Using Phi-3 Models on iPhone and Android
To leverage Phi-3 models on mobile platforms, developers can use frameworks like TensorFlow Lite or ONNX Runtime, which support running models on both iOS and Android devices.
iPhone
Step 1: Convert Model to Core ML:
# Convert the model using coremltools
import coremltools as ct
model = ct.convert("path_to_phi-3_model.onnx", source="onnx")
model.save("phi-3-mini.mlmodel"
Step2: Integrate with iOS App:
import CoreML
import Vision
let model = try! VNCoreMLModel(for: phi_3_mini().model)
let request = VNCoreMLRequest(model: model) { (request, error) in
guard let results = request.results as? [VNClassificationObservation],
let topResult = results.first else {
return
}
print("Classification: \(topResult.identifier), Confidence: \(topResult.confidence)")
}
let handler = VNImageRequestHandler(cgImage: image, options: [:])
try? handler.perform([request])
Android
Step1: Convert Model to TensorFlow Lite:
# Convert the model to TensorFlow Lite format
import tensorflow as tf
converter = tf.lite.TFLiteConverter.from_saved_model("path_to_phi-3_model")

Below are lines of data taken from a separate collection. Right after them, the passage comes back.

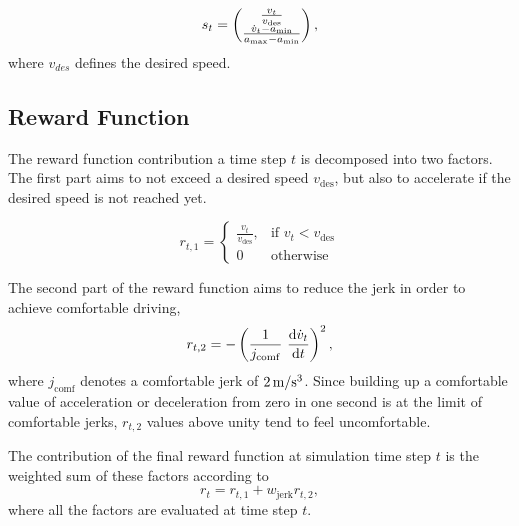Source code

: \documentclass[review]{elsarticle}
\providecommand{\martinc}[1]{}                  %
\providecommand{\sub}[1]{_{\mathrm{#1}}}  %
\providecommand{\3}{{\ss}}
\begin{document}
	\begin{equation}
	\label{eq:stateFree}
	s_t = \begin{pmatrix} \frac{v_t}{v\sub{des}} \\ \frac{\dot{v}_t-a\sub{\rm min}}{a\sub{\rm max} - a\sub{\rm min}}\end{pmatrix},
	\end{equation}
	where $v_{des}$ defines the desired speed.
	\subsection{Reward Function}
	\label{rewardFunctionFree}
	The reward function contribution a time step $t$ is decomposed into two factors. The first part aims to
	not exceed a desired speed $v\sub{des}$, but also to accelerate if the
	desired speed is not reached yet.  
	\martinc{Man sollte auch den Fall $v>v\sub{des}$ ber\"ucksichtigen,
		der z.B. durch Einfahren in ein Streckensegment mit niedrigerem
		Tempolimit (Ortseinfahrt) realisiert wird, aber nicht so
		drastisch/unstetig wie hier, z.B. zweiten Fall durch
		$(v\sub{des}-v)/v\sub{des}$ statt =0 ersetzen}
	
	\begin{equation}
	\label{eq:r1Free}
	r_{t,1}  = 
	\begin{cases}
	\frac{v_t}{v\sub{des}},
	& \text{if } v_t < v\sub{des}\\
	0
	& \text{otherwise}
	\end{cases}
	\end{equation}
	
	The second part of the reward function aims to reduce the jerk in
	order to achieve comfortable driving, \martinc{No need for dotted
		quantities here; I propose using $j\sub{comf}$} \martinc{Really
		$\dv{a}{t}$ or the second state variable defined in~\eqref{eq:stateFree}?}
	\begin{equation}
	\label{eq:r2Free}
	r_{t,2} = -\left(\frac{1}{j\sub{comf}} \ \dv{\dot{v}_t}{t}\right)^2,
	\end{equation}
	where $j\sub{comf}$ denotes a comfortable jerk of $\unit[2]{m/s^3}$.
	Since building up a comfortable value of acceleration or deceleration
	from zero in one second is at the limit of comfortable jerks, $r_{t,2}$
	values above unity tend to feel uncomfortable.
	
	
	The contribution of the final reward function at simulation time step $t$ is the weighted
	sum of these factors according to
	\begin{equation}
	\label{rt1}
	r_{t} =r_{t,1} + w\sub{jerk} r_{t,2},
	\end{equation}
	where all the factors are evaluated at time step $t$. 
	
\end{document}
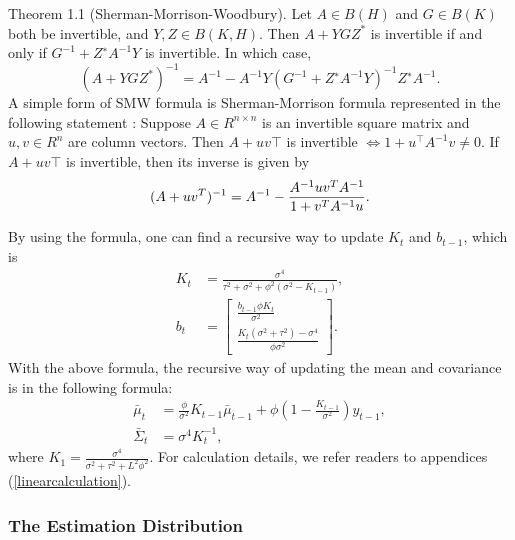 Theorem 1.1 (Sherman-Morrison-Woodbury). Let $A \in B(H)$ and $G \in B(K)$ both be invertible, and $Y, Z \in B(K, H)$. Then $A + YGZ^*$ is invertible if and only if $G^{-1} + Z^∗A^{-1}Y$ is invertible. In which case,
\begin{equation}\label{SMWformula}
(A+YGZ^*)^{-1}= A^{-1}-A^{-1}Y(G^{-1}+Z^∗A^{-1}Y)^{-1}Z^∗A^{-1}.
\end{equation}
A simple form of SMW formula is Sherman-Morrison formula represented in the following statement \cite{bartlett1951inverse}:
Suppose $A\in R^{n\times n}$ is an invertible square matrix and $u,v\in R^n$ are column vectors. Then $A+uv\top$ is invertible $\iff 1+u^\top A^{-1}v\neq 0$. If $A+uv\top$ is invertible, then its inverse is given by
\begin{equation}\label{SMformula}
(A+uv^{T})^{-1}=A^{-1}-{A^{-1}uv^{T}A^{-1} \over 1+v^{T}A^{-1}u}.
\end{equation}


By using the formula, one can find a recursive way to update $K_{t}$ and $b_{t-1}$, which is 
\begin{align}
K_{t}  &=\frac{\sigma^4}{\tau^2+\sigma^2+\phi^2(\sigma^2-K_{t-1})},\\
b_{t} &= \begin{bmatrix}
\frac{b_{t-1}\phi K_{t}}{\sigma^2} \\ \frac{K_{t}(\sigma^2+\tau^2)-\sigma^4 }{\phi\sigma^2}
\end{bmatrix}. 
\end{align}
With the above formula, the recursive way of updating the mean and covariance is in the following formula: 
\begin{align}
\bar{\mu}_{t}       & = \frac{\phi}{\sigma^2}K_{t-1}\bar{\mu}_{t-1} + \phi (1 - \frac{K_{t-1}}{\sigma^2})y_{t-1}, \\
\bar{\Sigma}_{t}  &= \sigma^4K_{t}^{-1},
\end{align}
where $K_1=\frac{\sigma^4}{\sigma^2+\tau^2+L^2\phi^2}$. For calculation details, we refer readers to appendices (\ref{linearcalculation}). 


\subsubsection*{The Estimation Distribution}

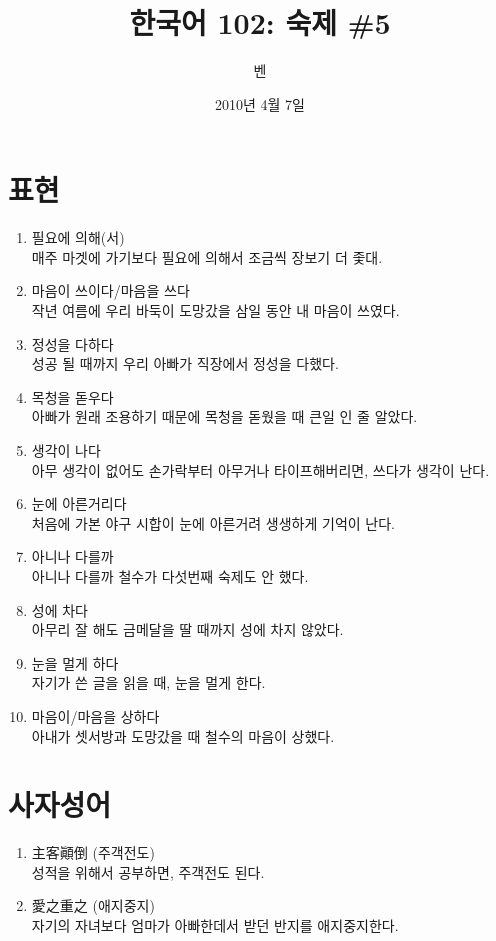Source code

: \documentclass[11pt]{article}
\title{한국어 102: 숙제 \#5}
\author{벤}
\date{2010년 4월 7일}
\begin{document}
\maketitle
\thispagestyle{empty}
\pagestyle{empty}

\section{표현}
\begin{enumerate}
\item 필요에 의해(서) \\
  매주 마겟에 가기보다 필요에 의해서 조금씩 장보기 더 좇대.
\item 마음이 쓰이다/마음을 쓰다 \\
  작년 여름에 우리 바둑이 도망갔을 삼일 동안 내 마음이 쓰였다.
\item 정성을 다하다 \\
  성공 될 때까지 우리 아빠가 직장에서 정성을 다했다.
\item 목청을 돋우다 \\
  아빠가 원래 조용하기 때문에 목청을 돋웠을 때 큰일 인 줄 알았다.
\item 생각이 나다 \\
  아무 생각이 없어도 손가락부터 아무거나 타이프해버리면, 쓰다가 생각이 난다.
\item 눈에 아른거리다 \\
  처음에 가본 야구 시합이 눈에 아른거려 생생하게 기억이 난다.
\item 아니나 다를까 \\
  아니나 다를까 철수가 다섯번째 숙제도 안 했다.
\item 성에 차다 \\
  아무리 잘 해도 금메달을 딸 때까지 성에 차지 않았다.
\item 눈을 멀게 하다 \\
  자기가 쓴 글을 읽을 때, 눈을 멀게 한다.
\item 마음이/마음을 상하다 \\
  아내가 셋서방과 도망갔을 때 철수의 마음이 상했다.
\end{enumerate}

\section{사자성어}
\begin{enumerate}
\item 主客顚倒 (주객전도) \\
  성적을 위해서 공부하면, 주객전도 된다.
\item 愛之重之 (애지중지) \\
  자기의 자녀보다 엄마가 아빠한데서 받던 반지를 애지중지한다.
\end{enumerate}
\end{document}
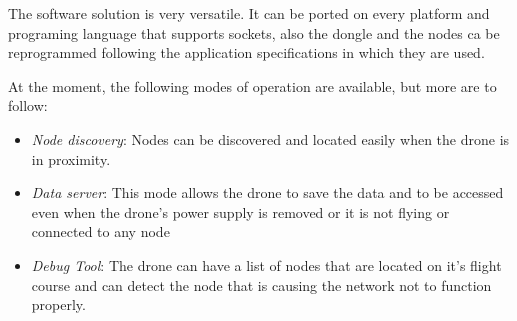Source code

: The software solution is very versatile. It can be ported on every platform and 
programing language that supports sockets, also the dongle and the nodes ca be
reprogrammed following the application specifications in which they are used.
 
At the moment, the following modes of operation are available, but more are to follow:

\begin{itemize}

\item \textit{Node discovery}: Nodes can be discovered and located easily when the drone
is in proximity.

\item \textit{Data server}: This mode allows the drone to save the data and to
be accessed even when the drone's power supply is removed or it is not flying 
or connected to any node 

\item \textit{Debug Tool}: The drone can have a list of nodes that are located on it's flight 
course and can detect the node that is causing the network not to function properly.

 \end{itemize}

 

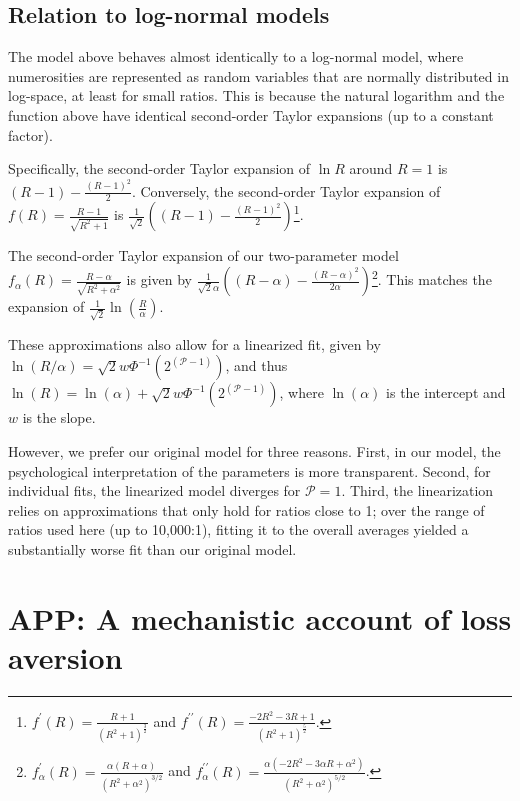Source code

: \documentclass[
]{article}
\begin{document}
\subsection{Relation to log-normal models}\label{app:log-normal-approximations}

The model above behaves almost identically to a log-normal model, where numerosities are represented as random variables that are normally distributed in log-space, at least for small ratios. This is because the natural logarithm and the function above have identical second-order Taylor expansions (up to a constant factor).

Specifically, the second-order Taylor expansion of \(\ln R\) around \(R = 1\) is \((R - 1) - \frac{(R - 1)^2}{2}\). Conversely, the second-order Taylor expansion of \(f(R) = \frac{R-1}{\sqrt{R^2 + 1}}\) is \(\frac{1}{\sqrt{2}} \left( (R - 1) - \frac{(R - 1)^2}{2} \right)\)\footnote{\(f^\prime(R) = \frac{R+1}{(R^2 + 1)^{\frac{3}{2}}}\) and \(f^{\prime\prime}(R) = \frac{-2R^2 - 3R + 1}{(R^2 + 1)^{\frac{5}{2}}}\).}.

The second-order Taylor expansion of our two-parameter model \(f_\alpha(R) = \frac{R-\alpha}{\sqrt{R^2 + \alpha^2}}\) is given by \(\frac{1}{\sqrt{2} \alpha} \left( (R - \alpha) - \frac{(R-\alpha)^2}{2\alpha} \right)\)\footnote{\(f^\prime_\alpha(R) = \frac{\alpha (R + \alpha)}{(R^2 + \alpha^2)^{3/2}}\) and \(f^{\prime\prime}_\alpha(R) = \frac{\alpha \left(-2R^2 - 3\alpha R + \alpha^2\right)}{(R^2 + \alpha^2)^{5/2}}\).}. This matches the expansion of \(\frac{1}{\sqrt{2}}\ln\left(\frac{R}{\alpha}\right)\).

These approximations also allow for a linearized fit, given by \(\ln (R/\alpha) = \sqrt{2} w \Phi^{-1} (2^{(\mathcal{P}-1)})\), and thus \(\ln (R) = \ln(\alpha) + \sqrt{2} w \Phi^{-1} (2^{(\mathcal{P}-1)})\), where \(\ln(\alpha)\) is the intercept and \(w\) is the slope.

However, we prefer our original model for three reasons. First, in our model, the psychological interpretation of the parameters is more transparent. Second, for individual fits, the linearized model diverges for \(\mathcal{P} = 1\). Third, the linearization relies on approximations that only hold for ratios close to 1; over the range of ratios used here (up to 10,000:1), fitting it to the overall averages yielded a substantially worse fit than our original model.

\clearpage

\section{APP: A mechanistic account of loss aversion}\label{app:loss-aversion}
\end{document}
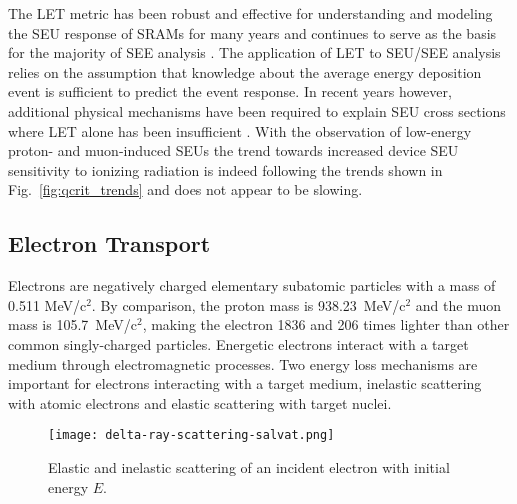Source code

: The LET metric has been robust and effective for understanding and modeling the SEU response of SRAMs for many years and continues to serve as the basis for the majority of SEE analysis \cite{Dodd:1998tn,Dodd:1998ua,Dodd:2001tx}.
The application of LET to SEU/SEE analysis relies on the assumption that knowledge about the average energy deposition event is sufficient to predict the event response. 
In recent years however, additional physical mechanisms have been required to explain SEU cross sections where LET alone has been insufficient \cite{Reed:2002wn,Kobayashi:2005jt,Reed:2006cx,Reed:2007vz,Warren:2007ca}. 
With the observation of low-energy proton- and muon-induced SEUs the trend towards increased device SEU sensitivity to ionizing radiation is indeed following the trends shown in Fig.~\ref{fig:qcrit_trends} and does not appear to be slowing.

\subsection{Electron Transport} %
\label{sub:electron_transport}
Electrons are negatively charged elementary subatomic particles with a mass of 0.511 MeV/c$^2$.
By comparison, the proton mass is 938.23~MeV/c$^2$ and the muon mass is 105.7~MeV/c$^2$, making the electron 1836 and 206 times lighter than other common singly-charged particles.
Energetic electrons interact with a target medium through electromagnetic processes. 
Two energy loss mechanisms are important for electrons interacting with a target medium, inelastic scattering with atomic electrons and elastic scattering with target nuclei.
\begin{figure}[htbp]
    \begin{center}
        \texttt{[image: delta-ray-scattering-salvat.png]}
    \end{center}
    \caption{Elastic and inelastic scattering of an incident electron with initial energy $E$.}
    \label{fig:electron-scattering-elastic-inelastic}
\end{figure}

tflite_model = converter.convert()
with open("phi-3-mini.tflite", "wb") as f:
f.write(tflite_model)
Step2: Integrate with Android App:
import org.tensorflow.lite.Interpreter;
Interpreter tflite = new Interpreter(loadModelFile());
// Define input and output tensors
float[][] input = new float[1][128];
float[][] output = new float[1][128];
tflite.run(input, output);
Conclusion
The Phi-3 small language models by Microsoft represent a significant advancement in AI technology, offering high performance in a compact and cost-effective form. By leveraging these models, developers can enhance their applications with advanced language understanding, coding assistance, and reasoning capabilities. With availability on multiple platforms and support for mobile integration, Phi-3 models provide a versatile solution for a wide range of applications in both the cloud and on-device environments.